Le premier des fragments qui ont accompagné cette dernière année date de juin 2004 ; il est écrit presque en marge des autres : « Temps de l’œuvre, temps de la vie ». Puis, fin juin, le Fragment I. : « Un hasard transformé en destin par un choix continu », auquel ont succédé deux fragments : Fragment 0(1) : « Je ne suis pas un philosophe chrétien… », et Fragment 0(2) : « Je veux [dire] sans délai… », suivis de « La controverse ». Dans le courant des mois de juillet-août-septembre, il écrit « La “Saga” biblique », « Après lecture de Philonenko : Le “Notre Père” », « Jacques Derrida ». Le dernier fragment : « Résurrection – Niveaux de sens » a été tracé comme une ébauche (il s’agit plus d’un tableau que d’un texte, et l’écriture de Paul Ricœur, par endroits illisible, était alors considérablement altérée) aux alentours de Pâques 2005.
Quelques mots griffonnés au dos d’une feuille au moment de commencer la rédaction des fragments peuvent justifier le choix que nous avons fait de publier ces derniers : « Temps de l’écriture séparé par la mort du temps de la publication → “posthume” ».

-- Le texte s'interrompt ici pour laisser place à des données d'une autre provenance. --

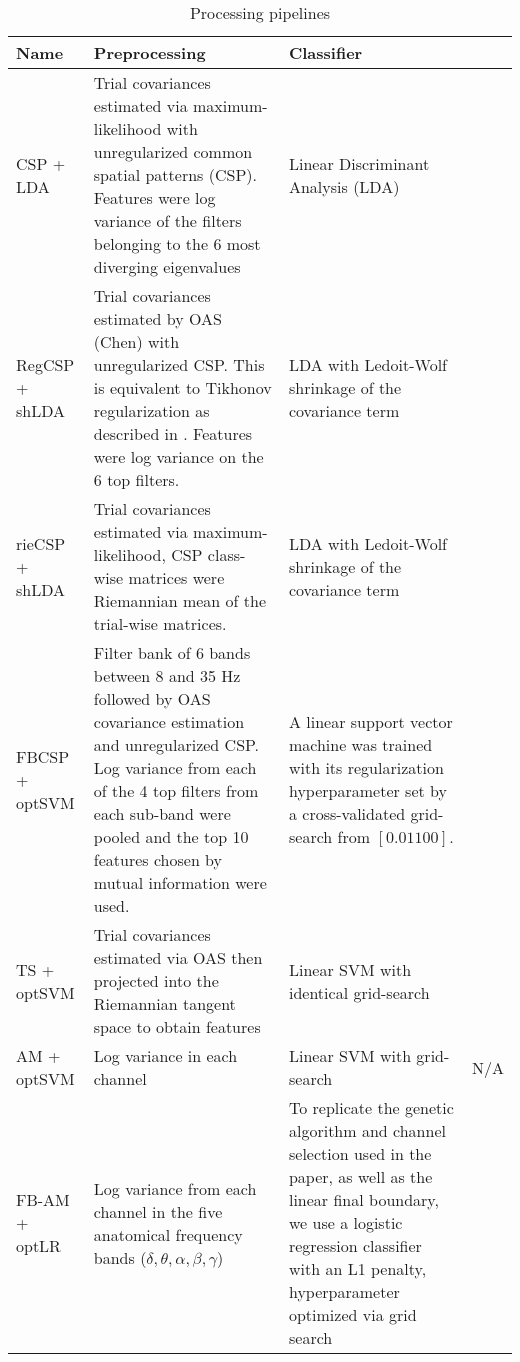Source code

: \begin{table*}
  \centering
  \begin{tabular}{ l || p{6cm} | p{6cm} | c | }
    
    Name & Preprocessing & Classifier \\ \hline
    CSP + LDA & Trial covariances estimated via maximum-likelihood with unregularized common spatial patterns (CSP). Features were log variance of the filters belonging to the 6 most diverging eigenvalues & Linear Discriminant Analysis (LDA) & \cite{Koles1990} \\ \hline
    RegCSP + shLDA & Trial covariances estimated by OAS (Chen) with
                     unregularized CSP. This is equivalent to Tikhonov
                     regularization as described in \cite{Lotte2011}. Features were log variance on the 6 top filters. & LDA with Ledoit-Wolf shrinkage of the covariance term  & \cite{Lotte2011} \\ \hline
    rieCSP + shLDA & Trial covariances estimated via maximum-likelihood, CSP class-wise matrices were Riemannian mean of the trial-wise matrices. & LDA with Ledoit-Wolf shrinkage of the covariance term  & \cite{TODO} \\ \hline
    FBCSP + optSVM & Filter bank of 6 bands between 8 and 35 Hz followed by OAS covariance estimation and unregularized CSP. Log variance from each of the 4 top filters from each sub-band were pooled and the top 10 features chosen by mutual information were used. & A linear support vector machine was trained with its regularization hyperparameter set by a cross-validated grid-search from $[0.01 100]$. & \cite{KaiKengAng2008} \\ \hline
    TS + optSVM & Trial covariances estimated via OAS then projected into the Riemannian tangent space to obtain features & Linear SVM with identical grid-search & \cite{Barachant2013} \\ \hline
    AM + optSVM & Log variance in each channel & Linear SVM with grid-search & N/A \\ \hline
    FB-AM + optLR & Log variance from each channel in the five anatomical frequency bands ($\delta, \theta, \alpha, \beta, \gamma$) & To replicate the genetic algorithm and channel selection used in the paper, as well as the linear final boundary, we use a logistic regression classifier with an L1 penalty, hyperparameter optimized via grid search& \cite{Garrett2003} \\
    
  \end{tabular}
  \caption{Processing pipelines}
  \label{tab:pipelines}
\end{table*}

Au dos de son agenda universitaire 1996-1997 je retrouve, récapitulée comme pour vérifier que tout continue normalement, la liste de ses déplacements à cette période :
« Ulm
Mars : Saint Pétersbourg / Moscou
15 avril : Naples
28 mai : Copenhague
Octobre : Rome Venise
Namur
juillet : Dublin
30 sept. 4 oct. : Oslo
12-15 oct. Fribourg
26-29 oct. : Sofia
6 nov. Avignon TGV »
Frédéric Worms a reconnu tous les moments de cette avancée et les a très finement exposés : « Vivant jusqu’à la mort… et non pas pour la mort » (« La pensée Ricœur », Esprit, mars-avril 2006, p. 304-315).
Marie Geoffroy, morte en septembre 2006, avait été l’élève de Ricœur à Saint-Brieuc en 1933. Avant de mourir, elle nous a donné l’autorisation de reproduire ce mot.